Dios hace bien las cosas. Si las breves hojas de ese poema fuesen un día arrancadas de cuajo, repartidas se descubrirían sus raíces por todo el inspirado texto. Porque, en verdad, toda la Sagrada Escritura es un Libro de Amor. Recordemos parejas: Eva y Adán, Abraham y Sara, Isaac y Rebeca, Raquel y Jacob, Sara y Tobías, y, sobre todas ellas, Dios e Israel. Así escribió el profeta Ezequiel (Ez 7,1ss):

Creciste y te hiciste moza, llegaste a la sazón;
tus senos se afirmaron y el vello te brotó,
pero estabas desnuda y en cueros.
Pasando de nuevo a tu lado, te vi en la edad del amor;
extendí sobre ti mi manto para cubrir tu desnudez;
te comprometí con juramento, hice alianza contigo
-oráculo del Señor- y fuiste mía.

Quien habla es Dios, evocando momentos de ternura en su romance con el pueblo elegido. El Cantar se nos abre como flor exótica en lo alto de un muro: nadie se explica cómo ha llegado allí, pero todos reconocen su belleza, su aroma, su alegría. La erótica del Cantar es abierta: no habla de Dios, pero lleva a Dios. No menciona a los hijos, pero exalta la fecundidad. No predica sermones de sexo y ángeles, pero presenta un encantador, moderno, bíblico estilo de relación.

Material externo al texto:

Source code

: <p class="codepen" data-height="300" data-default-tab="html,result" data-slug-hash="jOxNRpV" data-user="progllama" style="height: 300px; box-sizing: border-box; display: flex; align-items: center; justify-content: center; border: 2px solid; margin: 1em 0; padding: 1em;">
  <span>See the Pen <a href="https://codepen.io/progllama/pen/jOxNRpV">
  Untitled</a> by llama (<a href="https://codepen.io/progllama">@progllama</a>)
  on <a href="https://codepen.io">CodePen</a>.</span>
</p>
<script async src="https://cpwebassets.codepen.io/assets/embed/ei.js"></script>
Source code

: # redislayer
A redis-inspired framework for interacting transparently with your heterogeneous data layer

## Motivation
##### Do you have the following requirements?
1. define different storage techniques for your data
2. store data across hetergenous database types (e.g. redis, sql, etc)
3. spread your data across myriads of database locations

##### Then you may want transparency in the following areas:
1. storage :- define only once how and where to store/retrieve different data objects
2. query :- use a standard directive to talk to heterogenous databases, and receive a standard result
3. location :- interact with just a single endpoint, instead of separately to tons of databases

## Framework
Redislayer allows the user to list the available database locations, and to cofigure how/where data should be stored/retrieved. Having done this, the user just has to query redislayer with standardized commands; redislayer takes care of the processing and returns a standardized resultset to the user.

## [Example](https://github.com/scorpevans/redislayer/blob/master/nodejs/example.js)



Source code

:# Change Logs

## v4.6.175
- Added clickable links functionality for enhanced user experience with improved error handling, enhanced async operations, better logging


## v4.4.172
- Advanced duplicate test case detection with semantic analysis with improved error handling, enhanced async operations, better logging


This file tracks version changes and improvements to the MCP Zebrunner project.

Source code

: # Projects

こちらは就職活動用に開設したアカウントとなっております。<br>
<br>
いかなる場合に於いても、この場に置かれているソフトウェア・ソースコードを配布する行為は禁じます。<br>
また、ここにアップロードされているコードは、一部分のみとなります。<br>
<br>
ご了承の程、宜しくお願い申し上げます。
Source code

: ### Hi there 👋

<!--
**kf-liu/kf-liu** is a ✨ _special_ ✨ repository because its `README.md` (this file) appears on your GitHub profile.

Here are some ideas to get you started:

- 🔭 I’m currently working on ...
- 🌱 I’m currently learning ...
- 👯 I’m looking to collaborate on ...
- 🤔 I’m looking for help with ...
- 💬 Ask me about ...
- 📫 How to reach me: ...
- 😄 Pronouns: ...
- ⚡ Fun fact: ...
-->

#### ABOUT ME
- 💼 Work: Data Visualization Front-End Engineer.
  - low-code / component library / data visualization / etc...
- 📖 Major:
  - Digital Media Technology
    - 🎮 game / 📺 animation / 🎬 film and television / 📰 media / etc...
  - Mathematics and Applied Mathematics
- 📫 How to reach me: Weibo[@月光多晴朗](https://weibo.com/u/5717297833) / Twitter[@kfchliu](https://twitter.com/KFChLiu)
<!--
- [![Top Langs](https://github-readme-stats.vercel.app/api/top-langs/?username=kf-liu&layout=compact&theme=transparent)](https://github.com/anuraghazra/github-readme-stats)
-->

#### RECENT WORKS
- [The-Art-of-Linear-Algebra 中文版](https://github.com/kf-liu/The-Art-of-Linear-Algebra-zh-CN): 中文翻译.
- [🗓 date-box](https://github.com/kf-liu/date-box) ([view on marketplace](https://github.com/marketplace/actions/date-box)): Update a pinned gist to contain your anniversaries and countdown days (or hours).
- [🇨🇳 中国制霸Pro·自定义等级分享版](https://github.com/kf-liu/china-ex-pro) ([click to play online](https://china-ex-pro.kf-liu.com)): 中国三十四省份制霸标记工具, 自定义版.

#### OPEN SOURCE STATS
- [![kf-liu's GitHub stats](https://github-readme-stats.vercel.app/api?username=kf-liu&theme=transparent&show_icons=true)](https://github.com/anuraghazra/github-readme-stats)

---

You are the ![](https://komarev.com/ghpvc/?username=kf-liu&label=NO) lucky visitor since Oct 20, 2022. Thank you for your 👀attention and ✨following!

Aunque ambos jueguen, como en un psicodrama, diversos papeles (de rey, pastor, labrador...), todos sabemos que detrás hay dos seres humanos que se abandonan uno al otro en el abrazo de un nosotros. Y que ese tú es misterio fascinante, sobrecogedor, inabarcable.


Para el amante, apoyado por el Coro, ella es su cielo: "¿Quién es aquella que asoma como la aurora, / hermosa como la luna, / radiante como el sol, / imponente como un ejército de estrellas?" (6,10).

Para la amada, él es "gallardo como el Líbano" (5,15), impresionante como la estatua de un dios: "Marfil tallado es su cuerpo, / todo incrustado de zafiros. / Como columnas de alabastro, sus piernas / se asientan en basas de oro puro" (5,14s). Descansará la enamorada bajo sus ramas de manzano como Israel bajo el manto de Dios: "A su sombra apetecida estoy sentada" (2,3).

El amor que sienten por ese tú habrá que escribirlo con mayúscula, porque –como le ocurrió a Teresa en su transverberación– quema las entrañas con misterioso dardo. Es el Amor: verdadera llamarada de Dios (8,6). Y el tú cercano: camino y presencia del Tú absoluto. El Cantar es humano, muy humano, con semilla divina en cada surco.

Erotismo abierto de amantes hacia la unidad: "Yo soy para mi amado, y mi amado es para mí" (6,3). Hacia la fecundidad: cuando nace la vida alrededor –¡es primavera (2,8-14)!–, ella le conduce al dormitorio de su madre (3,4), le acunará como a un bebé (8,2). El lenguaje es sutil, alusivo. Poderoso. Encarnan metavalores de sexualidad adulta dos románticos adolescentes.